O filme aborda uma discussão sobre o racismo e a precariedade do sistema educacional público brasileiro. Produzido e distribuído pela Corte Seco Filmes, fez sua estreia mundial na Mostra de Cinema de Tiradentes, em 2020, onde foi ovacionado de pé ao final da sessão. É protagonizado por Lucas Limeira e conta ainda com as participações de Jéssica Ellen, Nicoly Mota, Jennifer Joingley Carri Costa, Mateus Honori e Val Perré. Está em cartaz nos cinemas de Aracaju (SE), Curitiba (PR), Fortaleza (CE), Manaus (AM), Palmas (TO), Porto Alegre (RS), Rio de Janeiro (RJ), Salvador (BA) e São Paulo (SP).

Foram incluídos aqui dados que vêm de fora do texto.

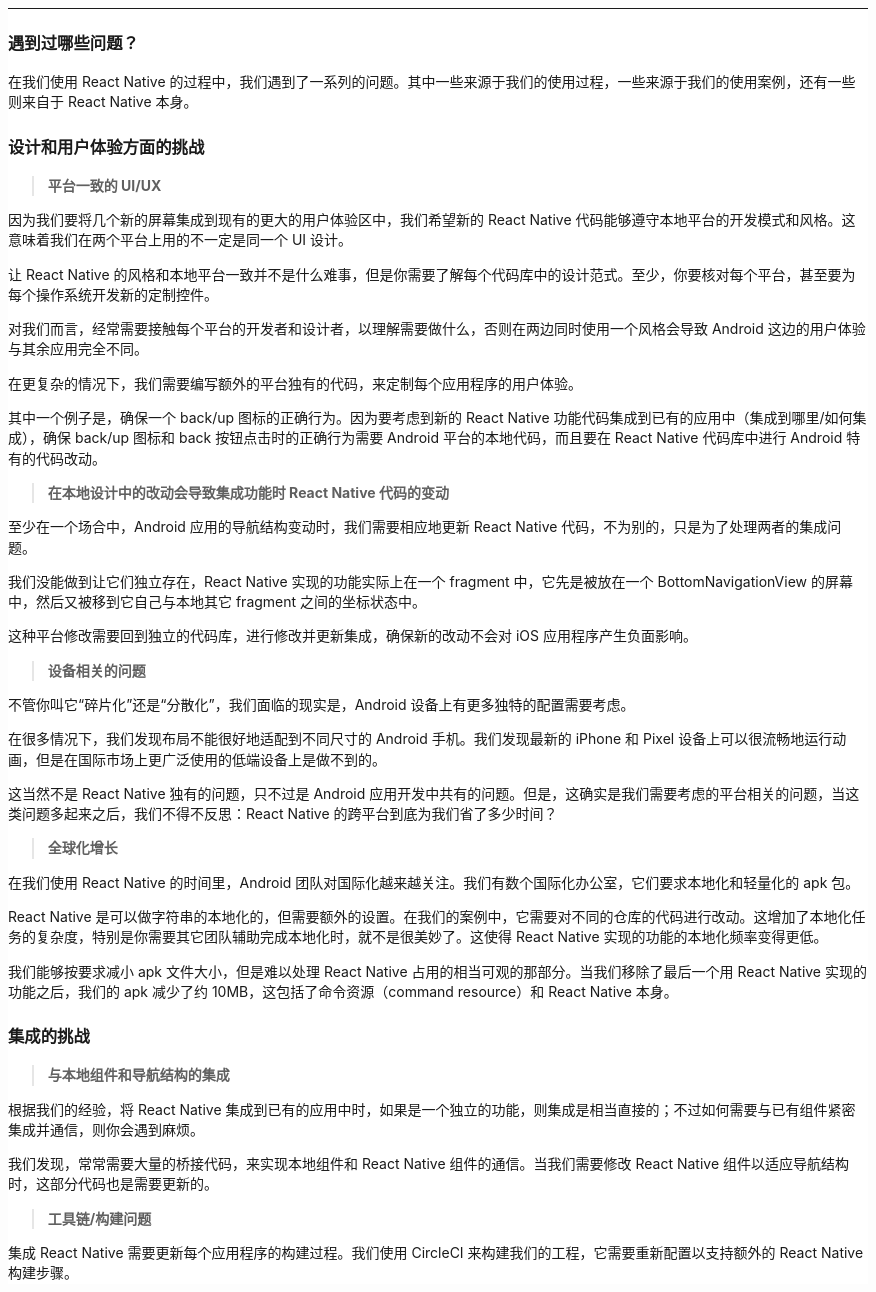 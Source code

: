 * * *

### 遇到过哪些问题？

在我们使用 React Native 的过程中，我们遇到了一系列的问题。其中一些来源于我们的使用过程，一些来源于我们的使用案例，还有一些则来自于 React Native 本身。

### **设计和用户体验方面的挑战**

> **平台一致的 UI/UX**

因为我们要将几个新的屏幕集成到现有的更大的用户体验区中，我们希望新的 React Native 代码能够遵守本地平台的开发模式和风格。这意味着我们在两个平台上用的不一定是同一个 UI 设计。

让 React Native 的风格和本地平台一致并不是什么难事，但是你需要了解每个代码库中的设计范式。至少，你要核对每个平台，甚至要为每个操作系统开发新的定制控件。

对我们而言，经常需要接触每个平台的开发者和设计者，以理解需要做什么，否则在两边同时使用一个风格会导致 Android 这边的用户体验与其余应用完全不同。

在更复杂的情况下，我们需要编写额外的平台独有的代码，来定制每个应用程序的用户体验。

其中一个例子是，确保一个 back/up 图标的正确行为。因为要考虑到新的 React Native 功能代码集成到已有的应用中（集成到哪里/如何集成），确保 back/up 图标和 back 按钮点击时的正确行为需要 Android 平台的本地代码，而且要在 React Native 代码库中进行 Android 特有的代码改动。 

> **在本地设计中的改动会导致集成功能时 React Native 代码的变动**

至少在一个场合中，Android 应用的导航结构变动时，我们需要相应地更新 React Native 代码，不为别的，只是为了处理两者的集成问题。

我们没能做到让它们独立存在，React Native 实现的功能实际上在一个 fragment 中，它先是被放在一个 BottomNavigationView 的屏幕中，然后又被移到它自己与本地其它 fragment 之间的坐标状态中。

这种平台修改需要回到独立的代码库，进行修改并更新集成，确保新的改动不会对 iOS 应用程序产生负面影响。

> **设备相关的问题**

不管你叫它“碎片化”还是“分散化”，我们面临的现实是，Android 设备上有更多独特的配置需要考虑。

在很多情况下，我们发现布局不能很好地适配到不同尺寸的 Android 手机。我们发现最新的 iPhone 和 Pixel 设备上可以很流畅地运行动画，但是在国际市场上更广泛使用的低端设备上是做不到的。 

这当然不是 React Native 独有的问题，只不过是 Android 应用开发中共有的问题。但是，这确实是我们需要考虑的平台相关的问题，当这类问题多起来之后，我们不得不反思：React Native 的跨平台到底为我们省了多少时间？

> **全球化增长**

在我们使用 React Native 的时间里，Android 团队对国际化越来越关注。我们有数个国际化办公室，它们要求本地化和轻量化的 apk 包。 

React Native 是可以做字符串的本地化的，但需要额外的设置。在我们的案例中，它需要对不同的仓库的代码进行改动。这增加了本地化任务的复杂度，特别是你需要其它团队辅助完成本地化时，就不是很美妙了。这使得 React Native 实现的功能的本地化频率变得更低。

我们能够按要求减小 apk 文件大小，但是难以处理 React Native 占用的相当可观的那部分。当我们移除了最后一个用 React Native 实现的功能之后，我们的 apk 减少了约 10MB，这包括了命令资源（command resource）和 React Native 本身。

### **集成的挑战**

> **与本地组件和导航结构的集成**

根据我们的经验，将 React Native 集成到已有的应用中时，如果是一个独立的功能，则集成是相当直接的；不过如何需要与已有组件紧密集成并通信，则你会遇到麻烦。

我们发现，常常需要大量的桥接代码，来实现本地组件和 React Native 组件的通信。当我们需要修改 React Native 组件以适应导航结构时，这部分代码也是需要更新的。

> **工具链/构建问题**

集成 React Native 需要更新每个应用程序的构建过程。我们使用 CircleCI 来构建我们的工程，它需要重新配置以支持额外的 React Native 构建步骤。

No “Cabeça de Nego”, a pauta racial está presente não só pelo que se vê na tela, a obra completa, desde o seu processo revela a potência e a sensibilidade de um cinema feito por um diretor negro, com atores e produção em sua maioria, negros. “Eu me sinto responsável por construir esse legado, de pautar essas questões dentro do entretenimento, porque eu não posso esquecer que o cinema é uma arte narrativa. Então, acho muito importante fazer essa pauta racial dentro do cinema, que é uma ferramenta potente, tanto de entretenimento, pra gente acompanhar, para gente fruir da obra, quanto também da pauta política. Porque eu acredito muito nessa simbiose, nessa união, nessa politização através do entretenimento”, defende Déo Cardoso.
O longa-metragem fez sua estreia nacional no circuito comercial no dia 21 de outubro, com índices expressivos de público nas salas em todo o Brasil. “Cabeça de Nêgo” chegou a figurar na lista entre os 15 filmes indicados para representar o Brasil no Oscar, na categoria “Melhor filme estrangeiro”. Ganhador de 2 prêmios (Prêmio de Melhor Longa-metragem e Mostra Olhar do Ceará, pelo Festival Cine Ceará 2020, e Melhor Longa-metragem pela Associação de Crítica Cearense de Cinema), foi o longa mais assistido na Mostra de Cinema Negro Zózimo Bulbul (2020), já passou por cerca de 12 festivais e está em exibição em diversas salas pelo país.
Protagonismo feminino
Na mesma pegada da representatividade, também foi exibido este mês no Cine São Luís, em Fortaleza, o curta “Arreda homem que chegou mulher”. Três mulheres, umbandistas, mães de santo vivem sob a pedagogia das Senhoras Pombagiras. Essa é a narrativa do curta-metragem documental, também de produção cearense, que registra o cotidiano de Telma, Cristina e Elisa e seus respectivos terreiros, com a premissa de compreender como esses espaços podem ser escolas de formação e emancipação feminina. Com elenco majoritariamente feminino, na frente e por trás das câmeras, o filme é dirigido por Renata Monte e tem produção executiva de Luana Caiube.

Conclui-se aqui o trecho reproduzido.